The war between Unicron and Primus came to its seeming end during a climactic battle in which one of the Thirteen, who would forever afterwards be known as The Fallen, betrayed Primus and became an acolyte of Unicron. The battle ended when the Fallen and Unicron were sucked into a black hole and disappeared from reality. With Unicron gone for now, Primus entered an eons-long slumber, his self-imposed sleep preventing Unicron from detecting him through the mental link the brothers shared.
The Primus/Unicron backstory has evolved and been rewritten a good number of times since it first originated in the Marvel Comics series. The version recounted above is the current iteration, which has slowly solidified across a wide swath of media. Before the Primus/Unicron mythos reached its present form it went through several distinct versions in the Marvel Generation 1 comics and elsewhere.

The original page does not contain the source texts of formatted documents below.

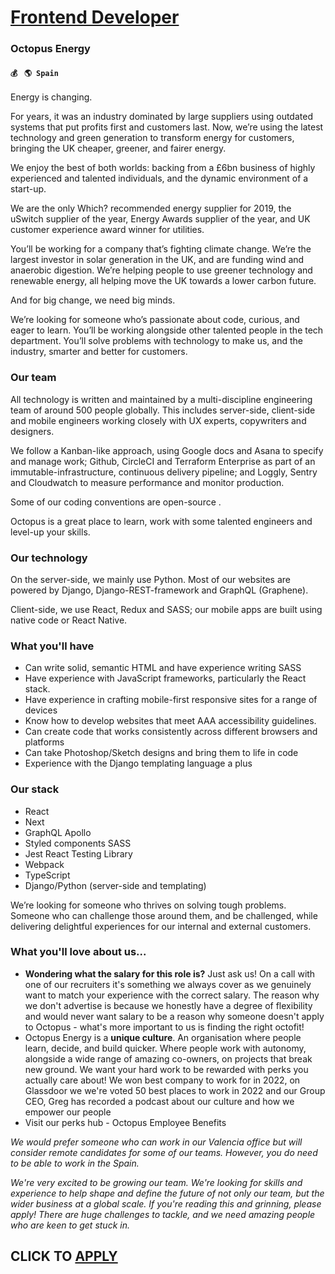 # [Frontend Developer](https://www.remotewlb.com/apply/frontend-developer-54287)  
### Octopus Energy  
#### `💰 ` `🌎 Spain`  

Energy is changing.

For years, it was an industry dominated by large suppliers using outdated systems that put profits first and customers last. Now, we’re using the latest technology and green generation to transform energy for customers, bringing the UK cheaper, greener, and fairer energy.

We enjoy the best of both worlds: backing from a £6bn business of highly experienced and talented individuals, and the dynamic environment of a start-up.

We are the only Which? recommended energy supplier for 2019, the uSwitch supplier of the year, Energy Awards supplier of the year, and UK customer experience award winner for utilities.

You’ll be working for a company that’s fighting climate change. We’re the largest investor in solar generation in the UK, and are funding wind and anaerobic digestion. We’re helping people to use greener technology and renewable energy, all helping move the UK towards a lower carbon future.

And for big change, we need big minds.

We’re looking for someone who’s passionate about code, curious, and eager to learn. You’ll be working alongside other talented people in the tech department. You’ll solve problems with technology to make us, and the industry, smarter and better for customers.

### Our team

All technology is written and maintained by a multi-discipline engineering team of around 500 people globally. This includes server-side, client-side and mobile engineers working closely with UX experts, copywriters and designers.

We follow a Kanban-like approach, using Google docs and Asana to specify and manage work; Github, CircleCI and Terraform Enterprise as part of an immutable-infrastructure, continuous delivery pipeline; and Loggly, Sentry and Cloudwatch to measure performance and monitor production.

Some of our coding conventions are open-source .

Octopus is a great place to learn, work with some talented engineers and level-up your skills.

### Our technology

On the server-side, we mainly use Python. Most of our websites are powered by Django, Django-REST-framework and GraphQL (Graphene).

Client-side, we use React, Redux and SASS; our mobile apps are built using native code or React Native.

### What you'll have

  * Can write solid, semantic HTML and have experience writing SASS
  * Have experience with JavaScript frameworks, particularly the React stack. 
  * Have experience in crafting mobile-first responsive sites for a range of devices
  * Know how to develop websites that meet AAA accessibility guidelines.
  * Can create code that works consistently across different browsers and platforms
  * Can take Photoshop/Sketch designs and bring them to life in code
  * Experience with the Django templating language a plus

### Our stack

  * React 
  * Next
  * GraphQL Apollo
  * Styled components SASS
  * Jest React Testing Library
  * Webpack
  * TypeScript
  * Django/Python (server-side and templating)

We’re looking for someone who thrives on solving tough problems. Someone who can challenge those around them, and be challenged, while delivering delightful experiences for our internal and external customers.

### What you'll love about us...

  * **Wondering what the salary for this role is?** Just ask us! On a call with one of our recruiters it's something we always cover as we genuinely want to match your experience with the correct salary. The reason why we don't advertise is because we honestly have a degree of flexibility and would never want salary to be a reason why someone doesn't apply to Octopus - what's more important to us is finding the right octofit!
  * Octopus Energy is a **unique culture**. An organisation where people learn, decide, and build quicker. Where people work with autonomy, alongside a wide range of amazing co-owners, on projects that break new ground. We want your hard work to be rewarded with perks you actually care about! We won best company to work for in 2022, on Glassdoor we we're voted 50 best places to work in 2022 and our Group CEO, Greg has recorded a podcast about our culture and how we empower our people 
  * Visit our perks hub - Octopus Employee Benefits 

_We would prefer someone who can work in our Valencia office but will consider remote candidates for some of our teams. However, you do need to be able to work in the Spain._

 _We're very excited to be growing our team. We're looking for skills and experience to help shape and define the future of not only our team, but the wider business at a global scale. If you're reading this and grinning, please apply! There are huge challenges to tackle, and we need amazing people who are keen to get stuck in._

  
## CLICK TO [APPLY](https://www.remotewlb.com/apply/frontend-developer-54287)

The first time the Primus/Unicron backstory appeared was in the UK comic continuity, from Unicron himself, in the story "The Legacy of Unicron!", when he recounted it to Death's Head. Per Unicron's telling of events, he was a primal force of evil at the dawn of the universe, who led a legion of Dark Gods against his mortal foe, Primus, Lord of the Light Gods. Events proceeded to play out basically as described above, though the role of the Light and Dark Gods would diminish with each subsequent retelling of the story, until the current version, in which Primus and Unicron are alone, and have a unique origin.
The second time the story was told was in the United States book by the Keeper, an ancient mechanoid who guarded Primus's head at the center of Cybertron. This telling is effectively the same as the previous UK story, but mentions that their battle was towards the end of the era of gods, that Primus and Unicron were the last of their respective pantheons, and Primus had to defeat Unicron before he could take his place with the other gods in the "Omniversal Matrix".
The third time the story was told was also in the United States Marvel series, this time by Primus, when he gathered all his children together to prepare for Unicron's coming. It was with this telling that we learned that Unicron predated the current universe, and had destroyed the previous universe which existed before the current one. He had slept peacefully, alone in the void of un-creation that remained, until fragments of the old universe that he had overlooked reacted, causing the Big Bang and birthing the current universe. The "sentient core" of this new universe recognized the threat that Unicron posed, and so created Primus to counter his evil and be guardian of the new creation.
The first modern retelling of the origins of Primus and Unicron did not come from Generation 1-oriented media, but from a set of Armada trading cards released by Fleer. It was the backstory printed on Unicron's card which introduced the concept of the two being brothers created to explore the new universe by an extra-dimensional entity, here named the "Allspark".
This was subsequently expanded on and combined with aspects of the various Marvel Comics stories in Transformers: The Ultimate Guide', published by Dorling Kindersley and written by Simon Furman, who had written all three prior tellings in the first place. Here, the entity Fleer had called the "Allspark" was redubbed "The One", and the modern iteration of the myth detailed above was firmly established, and went on to form the backbone of subsequent fiction such as Universe and Fun Publication Cybertron comics.
And he is known to be the source of Dark Energon which can revive the dead as a zombie Terrorcon which could be where the Decepticon sub faction the Terrorcons got their name from.
And he is reprised by Mark Acheson as a tribute to Orson Welles in the English dub and Katsumi Cho in the Japanese dub.